◆ **INPUT DATA**:
· · · · · · ·
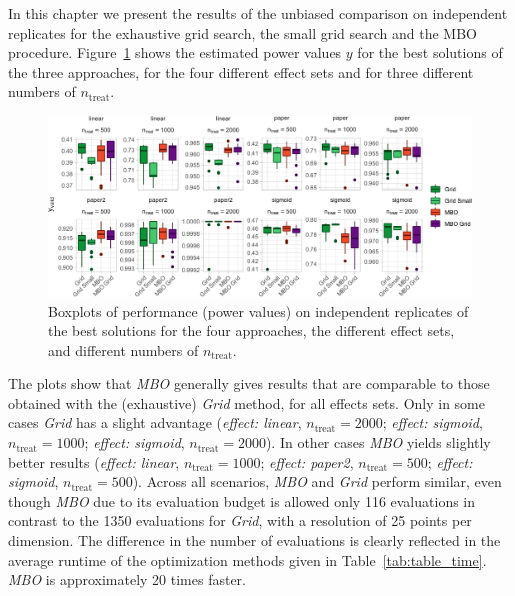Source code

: \documentclass[bimj,fleqn]{w-art}
\theoremstyle{plain}
\theoremstyle{definition}
\begin{document}
In this chapter we present the results of the unbiased comparison on independent replicates for the exhaustive grid search, the small grid search and the MBO procedure.
Figure~\ref{fig:plot_boxplot_valid_y} shows the  estimated power values $y$ for the best solutions of the three approaches, for the four different effect sets and for three different numbers of $n_{\text{treat}}$.
\begin{figure}[htb]
\centering
\includegraphics[width=\linewidth]{generated/figures/plot_boxplot_valid_y.pdf}
\caption{%
  Boxplots of performance (power values) on independent replicates of the best solutions for the four approaches, the different effect sets, and different numbers of $n_{\text{treat}}$. %
  }
\label{fig:plot_boxplot_valid_y}
\end{figure}

The plots show that \emph{MBO} generally gives results that are comparable to those obtained with the (exhaustive) \emph{Grid} method, for all effects sets. Only in some cases \emph{Grid} has a slight advantage (\emph{effect: linear}, $n_{\text{treat}} = 2000$; \emph{effect: sigmoid}, $n_{\text{treat}} = 1000$; \emph{effect: sigmoid}, $n_{\text{treat}} = 2000$).
In other cases \emph{MBO} yields slightly better results (\emph{effect: linear}, $n_{\text{treat}} = 1000$; \emph{effect: paper2}, $n_{\text{treat}} = 500$; \emph{effect: sigmoid}, $n_{\text{treat}} = 500$).
Across all scenarios, \emph{MBO} and \emph{Grid} perform similar, even though \emph{MBO} due to its evaluation budget is allowed only 116 evaluations in contrast to the 1350 evaluations for \emph{Grid}, with a resolution of 25 points per dimension. 
The difference in the number of evaluations is clearly reflected in the average runtime of the optimization methods given in Table~\ref{tab:table_time}. \emph{MBO} is approximately 20 times faster.

\end{document}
· · · · · · ·
◆ **TASK REQUIREMENTS**:
Only the count is wanted. Find the lines of the records that include the word "text" and state how many.

◆ **SOLUTION**:
4